Banarru

vinyl text and charcoal

Moorina Bonini’s practice  challenges the ongoing cultural theft and appropriation that occurs within Western institutions. Banarru (ashes) is the latest iteration of an ongoing, site-specific mode of working, in which Bonini uses charcoal and text to structurally interrogate the gallery space. Bonini considers City Gallery Wellington and The National Library a potent site to bring this work of Indigenous resistance to Aotearoa for the first time. 

The english text within Banarru comes from Bonini’s spiritual writing practice. The markings, made directly onto the gallery’s walls, are created with charcoal.  Bonini comes from the Yorta Yorta and Wurundjeri  people in the Kulin Nation and Wiradjuri peoples located in central New South Wales,  in so called Australia.  

Bonini’s written and gestural statements are cultural marks, drawing our attention to the colonial foundation of the institutional spaces in which she makes them.
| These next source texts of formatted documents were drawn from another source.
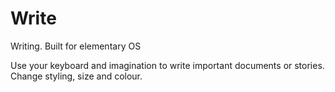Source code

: # Write
Writing. Built for elementary OS

Use your keyboard and imagination to write important documents or stories. \
Change styling, size and colour. 
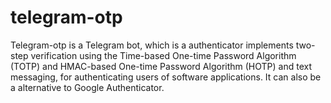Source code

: # telegram-otp
Telegram-otp is a Telegram bot, which is a authenticator implements two-step verification using the Time-based One-time Password Algorithm (TOTP) and HMAC-based One-time Password Algorithm (HOTP) and text messaging, for authenticating users of software applications. It can also be a alternative to Google Authenticator.
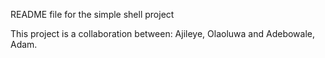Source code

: README file for the simple shell project

This project is a collaboration between:
Ajileye, Olaoluwa
and
Adebowale, Adam.
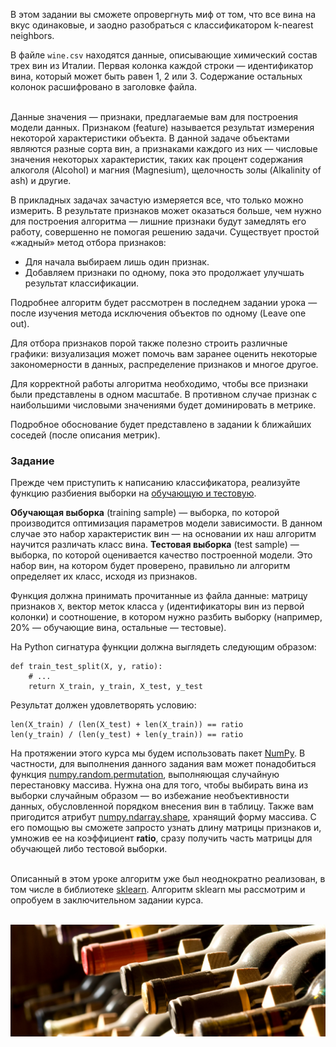 В этом задании вы сможете опровергнуть миф от том, что все вина на вкус одинаковые, и заодно разобраться с классификатором k-nearest neighbors.

В файле `wine.csv` находятся данные, описывающие химический состав трех вин из Италии. Первая колонка каждой строки — идентификатор вина, который может быть
равен 1, 2 или 3. Содержание остальных колонок расшифровано в заголовке файла.

\
Данные значения — признаки, предлагаемые вам для построения модели данных. Признаком (feature) называется результат измерения некоторой характеристики объекта. В данной задаче объектами являются разные сорта вин, а признаками каждого из них — числовые значения некоторых характеристик, таких как процент содержания алкоголя (Alcohol) и магния (Magnesium), щелочность золы (Alkalinity of ash) и другие.


В прикладных задачах зачастую измеряется все, что только можно измерить. В результате признаков может оказаться больше, чем нужно для построения алгоритма — лишние признаки будут замедлять его работу, совершенно не помогая решению задачи. Существует простой «жадный» метод отбора признаков:
- Для начала выбираем лишь один признак.
- Добавляем признаки по одному, пока это продолжает улучшать результат классификации.
<div class="hint">Подробнее алгоритм будет рассмотрен в последнем задании урока — после изучения метода исключения объектов по одному (Leave one out).</div>

Для отбора признаков порой также полезно строить различные графики: визуализация может помочь вам заранее оценить некоторые закономерности в данных, распределение признаков и многое другое.

Для корректной работы алгоритма необходимо, чтобы все признаки были представлены в одном масштабе. В противном случае признак с наибольшими числовыми значениями будет доминировать в метрике.

<div class="hint">Подробное обоснование будет представлено в задании k ближайших соседей (после описания метрик).</div>

### Задание

Прежде чем приступить к написанию классификатора, реализуйте
функцию разбиения выборки на [обучающую и тестовую](http://www.machinelearning.ru/wiki/index.php?title=%D0%92%D1%8B%D0%B1%D0%BE%D1%80%D0%BA%D0%B0).

**Обучающая выборка** (training sample) — выборка, по которой производится оптимизация параметров модели зависимости. В данном случае это набор характеристик вин — на основании их наш алгоритм научится различать класс вина.
**Тестовая выборка** (test sample) — выборка, по которой оценивается качество построенной модели. Это набор вин, на котором будет проверено, правильно ли алгоритм определяет их класс, исходя из признаков.

Функция должна принимать прочитанные из файла данные: матрицу признаков `X`, вектор меток класса `y` (идентификаторы вин из первой колонки) и соотношение, в котором нужно разбить выборку (например, 20% — обучающие вина, остальные — тестовые).

На Python сигнатура функции должна выглядеть следующим образом:

    def train_test_split(X, y, ratio):
        # ...
        return X_train, y_train, X_test, y_test


Результат должен удовлетворять условию:

    len(X_train) / (len(X_test) + len(X_train)) == ratio
    len(y_train) / (len(y_test) + len(y_train)) == ratio

На протяжении этого курса мы будем использовать пакет [NumPy](https://docs.scipy.org/doc/numpy-1.15.1/user/index.html). В частности, для выполнения данного задания вам может понадобиться функция [numpy.random.permutation](https://docs.scipy.org/doc/numpy-1.15.0/reference/generated/numpy.random.permutation.html), выполняющая случайную перестановку массива. Нужна она для того, чтобы выбирать вина из выборки случайным образом — во избежание необъективности данных, обусловленной порядком внесения вин в таблицу. Также вам пригодится атрибут [numpy.ndarray.shape](https://docs.scipy.org/doc/numpy/reference/generated/numpy.ndarray.shape.html), хранящий форму массива. С его помощью вы сможете запросто узнать длину матрицы признаков и, умножив ее на коэффициент **ratio**, сразу получить часть матрицы для обучающей либо тестовой выборки.

\
Описанный в этом уроке алгоритм уже был неоднократно реализован, в том числе в библиотеке [sklearn](https://scikit-learn.org/stable/modules/generated/sklearn.neighbors.KNeighborsClassifier.html). Алгоритм sklearn мы рассмотрим и опробуем в заключительном задании курса.
<br/>
<br/>

![Wine](wine.jpg)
By engaging her bawu (body) to physically mark the gallery, Bonini embeds her embodied act of Indigenous resistance into the built environment. By bringing this work into the context of Aotearoa, Meditations signals our shared fight against colonial control.

Banarru was presented in the exhibition Mediations at City Gallery Wellington, Te Whare Toi in 2024. Curated by Israel Randall, Mediations featured new works by Moorina Bonini (Yorta Yorta, Wurundjeri, Wiradjuri), Lily Dowd, Te Ara Minhinnick (Ngaati Te Ata) and Dr Areta Wilkinson (Kai Tahu). Exhibition documentation by Matt Henry.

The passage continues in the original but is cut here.